Local
Comings & Goings
Longtime Fox 5 anchor Will Thomas lands at Sotheby’s

The ‘Comings & Goings’ column chronicles important life changes of Blade readers.
The Comings and Goings column is about sharing the professional successes of our community. We want to recognize those landing new jobs, new clients for their business, joining boards of organizations and other achievements. Please share your successes with us at [email protected].

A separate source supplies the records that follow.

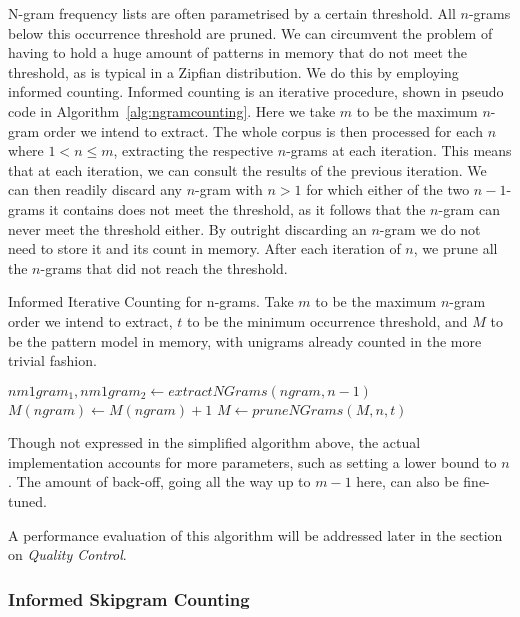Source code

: \documentclass[a4paper,12pt]{article}
\begin{document}
N-gram frequency lists are often parametrised by a certain threshold. All
$n$-grams below this occurrence threshold are pruned. We can circumvent the
problem of having to hold a huge amount of patterns in memory that do not meet
the threshold, as is typical in a Zipfian distribution. We do this by employing
informed counting. Informed counting is an iterative procedure, shown in pseudo
code in Algorithm~\ref{alg:ngramcounting}. Here we take $m$ to be the maximum
$n$-gram order we intend to extract. The whole corpus is then processed for
each $n$ where $1<n\leq m$, extracting the respective $n$-grams at each
iteration. This means that at each iteration, we can consult the results of the
previous iteration. We can then readily discard any $n$-gram with $n>1$ for
which either of the two $n-1$-grams it contains does not
meet the threshold, as it follows that the $n$-gram can never meet the
threshold either. By outright discarding an $n$-gram we do not need to store it
and its count in memory. After each iteration of $n$, we prune all the
$n$-grams that did not reach the threshold.


\begin{algorithm} \caption{Informed Iterative Counting for n-grams.  Take $m$
to be the maximum $n$-gram order we intend to extract, $t$ to be the minimum occurrence threshold, and $M$ to be the
pattern model in memory, with unigrams already counted in the more trivial fashion.}
\label{alg:ngramcounting}
\begin{algorithmic}
            \State  $nm1gram_1, nm1gram_2 \leftarrow extractNGrams(ngram,n-1)$
                \State $M(ngram) \leftarrow M(ngram) + 1$
            \EndIf
        \EndFor 
    \EndFor
    \State $M \leftarrow pruneNGrams(M,n,t)$
\EndFor \\
\end{algorithmic}
\end{algorithm}

Though not expressed in the simplified algorithm above, the actual
implementation accounts for more parameters, such as setting a lower bound to
$n$. The amount of back-off, going all the way up to $m-1$ here, can also be
fine-tuned.

A performance evaluation of this algorithm will be addressed later in the
section on \emph{Quality Control}.

\subsubsection{Informed Skipgram Counting}
\label{sec:skipgramcount}
\end{document}
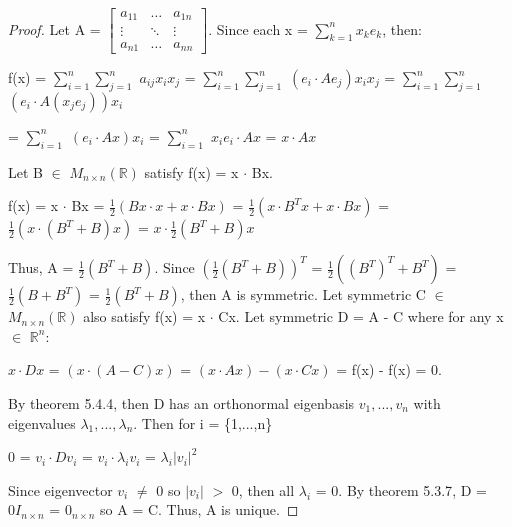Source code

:     \begin{proof}
        Let A =
        $\begin{bmatrix}
            a_{11} & \hdots & a_{1n} \\
            \vdots & \ddots & \vdots \\
            a_{n1} & \hdots & a_{nn}
        \end{bmatrix}$. Since each x = $\sum_{k=1}^n x_ke_k$, then:

        \hspace{0.5cm}
        f(x)
        = $\sum_{i=1}^n \sum_{j=1}^n$ $a_{ij}x_ix_j$
        = $\sum_{i=1}^n \sum_{j=1}^n$ $(e_i \cdot Ae_j)x_ix_j$
        = $\sum_{i=1}^n \sum_{j=1}^n$ $(e_i \cdot A(x_je_j))x_i$

        \hspace{1.3cm}
        = $\sum_{i=1}^n$ $(e_i \cdot Ax)x_i$
        = $\sum_{i=1}^n$ $x_ie_i \cdot Ax$
        = $x \cdot Ax$

        Let B $\in$ $M_{n \times n}(\mathbb{R})$ satisfy f(x) = x $\cdot$ Bx.

        \hspace{0.5cm}
        f(x)
        = x $\cdot$ Bx
        = $\frac{1}{2}(Bx \cdot x + x \cdot Bx)$
        = $\frac{1}{2}(x \cdot B^Tx + x \cdot Bx)$
        = $\frac{1}{2}(x \cdot (B^T + B)x)$
        = $x \cdot \frac{1}{2}(B^T + B)x$

        Thus, A = $\frac{1}{2}(B^T + B)$.
        Since $(\frac{1}{2}(B^T + B))^T$
        = $\frac{1}{2}((B^T)^T + B^T)$
        = $\frac{1}{2}(B + B^T)$
        = $\frac{1}{2}(B^T + B)$, then A is symmetric.
        Let symmetric C $\in$ $M_{n \times n}(\mathbb{R})$
        also satisfy f(x) = x $\cdot$ Cx.
        Let symmetric D = A - C where for any x $\in$ $\mathbb{R}^n$:

        \hspace{0.5cm}
        $x \cdot Dx$
        = $(x \cdot (A-C)x)$
        = $(x \cdot Ax) - (x \cdot Cx)$
        = f(x) - f(x)
        = 0.
        
        By {\color{red} theorem 5.4.4}, then D has an orthonormal eigenbasis
        $v_1,...,v_n$ with eigenvalues $\lambda_1,...,\lambda_n$.
        Then for i = \{1,...,n\}

        \hspace{0.5cm}
        0 = $v_i \cdot Dv_i$
        = $v_i \cdot \lambda_i v_i$
        = $\lambda_i |v_i|^2$

        Since eigenvector $v_i$ $\not =$ 0 so $|v_i|$ $>$ 0, then
        all $\lambda_i$ = 0. By {\color{red} theorem 5.3.7},
        D = $0 I_{n \times n}$ = $0_{n \times n}$ so A = C.
        Thus, A is unique.
    \end{proof}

Sam McClure (Photo courtesy of McClure)
Congratulations to Sam McClure who is the new director at the LGBT Health Resource Center of Chase Brexton Health Care. The Center’s mission is to provide health information and resources to Baltimore’s LGBT community. Patrick Mutch, president and CEO said of McClure, “We were impressed by Sam’s dedication to the LGBT community, and her understanding of the current challenges its members face in accessing welcoming health care and other essential resources. We welcome her to the Chase Brexton team and know she will carry on the important work that our LGBT Health Resource Center does each day.”
Upon taking her new job McClure said, “Wellness means more than access to medical treatment when it’s needed. It’s also about individuals having the ability to live well and sustain themselves and their families. LGBTQ people can face barriers when trying to do this and some of them are multiplied and magnified by a shortage of informed and affirming health care providers. Chase Brexton’s LGBT Health Resource Center is leading from this intersection of needs. I’m looking forward to leading the center’s efforts to improve healthcare access and outcomes for all LGBTQ people.” Among her first priorities will be meeting local LGBTQ community leaders in Baltimore and building on the center’s existing relationships and partnerships.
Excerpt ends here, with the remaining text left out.